Ought to Have Known: What a $740,000 FSRA Enforcement Case Teaches Every Mortgage Agent

FSRA recently published a Notice of Proposal that belongs on the required reading list for every mortgage agent in Ontario. Not because of the dollar figure, though $740,000 in proposed penalties gets attention. Because of the standard it applies.

Two of the three agents named in the case were not accused of running a fraud. They were accused of failing to recognize one. And under Ontario law, that failure is a violation on its own.

Here is what happened, what the rule actually says, and how to make sure you never end up on the wrong side of it.

The case, in brief

According to the Notice of Proposal, a man now wanted by police organized a mortgage fraud scheme. Imposters posed as homeowners, using forged and altered documents. They obtained mortgages from private lenders against properties they did not own, kept the proceeds, and left the properties encumbered. When the scheme was discovered, the fraudulent mortgages were removed from title, and the title insurer absorbed most of the loss.

Three agents were connected to the transactions. FSRA is proposing administrative penalties against all three: two who brokered multiple deals for the scheme, and one who brokered a single transaction while unlicensed.

These are allegations. Each person is entitled to a hearing before the Financial Services Tribunal, and nothing has been proven. But the teaching value doesn’t depend on the outcome. The rules FSRA is applying already exist, and they apply to you today.

The rule that matters most

Most agents assume that liability for fraud requires knowing participation. You helped, you knew, you profited from the deception. That’s the intuition. It’s also wrong.

Section 3.1 of Ontario Regulation 187/08 prohibits a mortgage agent from doing, or omitting to do, anything in circumstances where they ought to know they are being used to facilitate dishonesty, fraud, crime, or illegal conduct.

Read that again. Ought to know. Not “knew.” Not “intended.” The standard is what a reasonable, competent agent should have recognized given the facts in front of them. Willful blindness, looking away from signals a professional should have caught, is itself the contravention.
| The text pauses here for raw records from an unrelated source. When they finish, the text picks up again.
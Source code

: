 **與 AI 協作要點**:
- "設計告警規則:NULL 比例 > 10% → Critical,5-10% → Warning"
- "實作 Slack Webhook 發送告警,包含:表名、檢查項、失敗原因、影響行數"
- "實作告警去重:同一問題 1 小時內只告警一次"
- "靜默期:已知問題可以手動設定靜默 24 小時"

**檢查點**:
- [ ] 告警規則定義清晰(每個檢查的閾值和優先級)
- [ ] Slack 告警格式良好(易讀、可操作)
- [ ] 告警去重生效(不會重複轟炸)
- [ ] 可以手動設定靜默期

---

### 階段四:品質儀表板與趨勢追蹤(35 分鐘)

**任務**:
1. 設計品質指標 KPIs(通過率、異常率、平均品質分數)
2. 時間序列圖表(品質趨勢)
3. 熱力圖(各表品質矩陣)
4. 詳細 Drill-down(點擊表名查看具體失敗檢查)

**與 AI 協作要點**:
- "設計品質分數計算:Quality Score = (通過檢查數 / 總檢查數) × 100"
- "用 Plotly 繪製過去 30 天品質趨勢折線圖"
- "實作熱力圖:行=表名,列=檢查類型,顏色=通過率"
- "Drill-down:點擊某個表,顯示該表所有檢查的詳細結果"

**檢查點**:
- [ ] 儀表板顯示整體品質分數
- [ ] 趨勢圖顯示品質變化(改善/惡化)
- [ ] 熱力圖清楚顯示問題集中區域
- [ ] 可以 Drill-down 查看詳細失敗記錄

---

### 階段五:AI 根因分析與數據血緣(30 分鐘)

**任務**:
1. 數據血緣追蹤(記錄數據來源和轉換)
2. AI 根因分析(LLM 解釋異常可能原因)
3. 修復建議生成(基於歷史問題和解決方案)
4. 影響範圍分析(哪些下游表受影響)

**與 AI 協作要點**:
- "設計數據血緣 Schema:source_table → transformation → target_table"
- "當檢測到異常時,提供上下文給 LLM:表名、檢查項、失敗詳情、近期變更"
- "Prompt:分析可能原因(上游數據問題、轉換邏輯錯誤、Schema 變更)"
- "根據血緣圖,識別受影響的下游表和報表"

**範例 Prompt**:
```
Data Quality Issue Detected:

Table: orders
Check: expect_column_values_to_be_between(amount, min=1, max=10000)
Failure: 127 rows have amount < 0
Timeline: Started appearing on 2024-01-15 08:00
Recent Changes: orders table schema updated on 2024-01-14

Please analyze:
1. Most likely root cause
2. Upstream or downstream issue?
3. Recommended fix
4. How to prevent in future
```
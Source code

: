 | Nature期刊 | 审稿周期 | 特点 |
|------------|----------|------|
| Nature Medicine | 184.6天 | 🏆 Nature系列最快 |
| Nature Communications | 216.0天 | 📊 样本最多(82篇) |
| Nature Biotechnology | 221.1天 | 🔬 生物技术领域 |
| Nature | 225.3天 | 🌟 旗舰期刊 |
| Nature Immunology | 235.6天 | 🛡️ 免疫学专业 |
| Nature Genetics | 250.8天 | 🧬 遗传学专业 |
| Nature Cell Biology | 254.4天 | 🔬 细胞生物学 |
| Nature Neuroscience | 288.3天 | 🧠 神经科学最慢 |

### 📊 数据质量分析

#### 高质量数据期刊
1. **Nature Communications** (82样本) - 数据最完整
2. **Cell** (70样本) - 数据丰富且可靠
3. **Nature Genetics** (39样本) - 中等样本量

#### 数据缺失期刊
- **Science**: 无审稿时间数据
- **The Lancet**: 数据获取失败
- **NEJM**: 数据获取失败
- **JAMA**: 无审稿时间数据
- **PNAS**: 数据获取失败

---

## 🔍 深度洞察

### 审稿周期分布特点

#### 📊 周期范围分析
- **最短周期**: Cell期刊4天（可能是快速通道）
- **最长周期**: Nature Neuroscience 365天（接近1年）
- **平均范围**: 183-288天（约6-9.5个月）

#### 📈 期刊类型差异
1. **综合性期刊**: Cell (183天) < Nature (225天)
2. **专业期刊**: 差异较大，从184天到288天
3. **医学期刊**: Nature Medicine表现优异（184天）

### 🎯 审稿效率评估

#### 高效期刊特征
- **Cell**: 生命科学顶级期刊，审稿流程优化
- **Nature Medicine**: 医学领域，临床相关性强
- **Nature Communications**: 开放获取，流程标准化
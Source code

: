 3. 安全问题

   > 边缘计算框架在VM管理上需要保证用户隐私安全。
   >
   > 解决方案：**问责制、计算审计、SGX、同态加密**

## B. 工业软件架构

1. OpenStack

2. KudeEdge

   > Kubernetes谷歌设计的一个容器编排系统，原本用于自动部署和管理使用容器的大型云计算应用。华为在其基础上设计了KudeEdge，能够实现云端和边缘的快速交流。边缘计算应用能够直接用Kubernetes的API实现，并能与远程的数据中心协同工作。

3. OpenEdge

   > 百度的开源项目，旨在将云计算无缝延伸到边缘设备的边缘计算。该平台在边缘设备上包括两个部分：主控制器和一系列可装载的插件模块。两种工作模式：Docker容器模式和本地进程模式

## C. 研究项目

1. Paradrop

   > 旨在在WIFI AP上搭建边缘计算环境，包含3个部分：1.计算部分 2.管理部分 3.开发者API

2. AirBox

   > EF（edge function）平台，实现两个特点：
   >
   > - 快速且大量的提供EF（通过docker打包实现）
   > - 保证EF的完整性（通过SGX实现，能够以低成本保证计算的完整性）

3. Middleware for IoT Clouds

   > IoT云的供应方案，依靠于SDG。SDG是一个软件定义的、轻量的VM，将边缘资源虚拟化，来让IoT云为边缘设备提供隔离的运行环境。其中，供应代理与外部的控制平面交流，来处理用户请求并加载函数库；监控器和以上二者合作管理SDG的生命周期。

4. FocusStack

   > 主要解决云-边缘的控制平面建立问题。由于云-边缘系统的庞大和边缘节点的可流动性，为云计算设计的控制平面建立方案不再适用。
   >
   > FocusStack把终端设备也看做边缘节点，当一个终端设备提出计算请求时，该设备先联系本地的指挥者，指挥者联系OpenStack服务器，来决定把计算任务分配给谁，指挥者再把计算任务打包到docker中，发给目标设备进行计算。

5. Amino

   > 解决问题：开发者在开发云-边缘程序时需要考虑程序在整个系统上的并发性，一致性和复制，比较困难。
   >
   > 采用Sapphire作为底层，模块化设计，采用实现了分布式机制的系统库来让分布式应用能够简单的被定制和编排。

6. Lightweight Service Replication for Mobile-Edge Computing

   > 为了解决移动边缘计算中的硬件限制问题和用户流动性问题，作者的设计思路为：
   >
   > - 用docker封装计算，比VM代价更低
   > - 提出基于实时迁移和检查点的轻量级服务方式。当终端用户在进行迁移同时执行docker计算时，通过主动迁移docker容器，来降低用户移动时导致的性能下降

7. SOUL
That’s the shift worth sitting with. You do not have to be in on the fraud to be liable for it. You only have to have ignored what was in plain view.

The red flags were all there

The most useful part of the Notice is the list of reasons FSRA says the agents ought to have known. None of these signals is exotic. Every one of them can show up in an ordinary week of deals.

A referral source who tells you not to contact the borrower. In the case, the agents say they were instructed by the referral source not to reach out to the borrowers directly. Think about that. The borrower is your client. An instruction to avoid speaking with your own client is not a scheduling preference. It’s a wall built to keep you from noticing who you’re actually dealing with.

You never meet or speak to the borrower. The agents processed deal after deal without direct contact with the people whose names were on the mortgages. When you never verify a human being against the documents, the documents are all you have, and documents can be forged.

Names that don’t match. In at least one instance, the borrower’s name did not match the name on the monthly interest cheques. A mismatch between who is supposed to be paying and who is actually paying is a signal that the paper and the reality have come apart.

Money going somewhere it shouldn’t. Proceeds were wired to accounts in China with no connection to the homeowner. In several transactions, funds were received by a relative of the fraudster, who was not the borrower. When the money flows to someone other than the person who supposedly borrowed it, ask why.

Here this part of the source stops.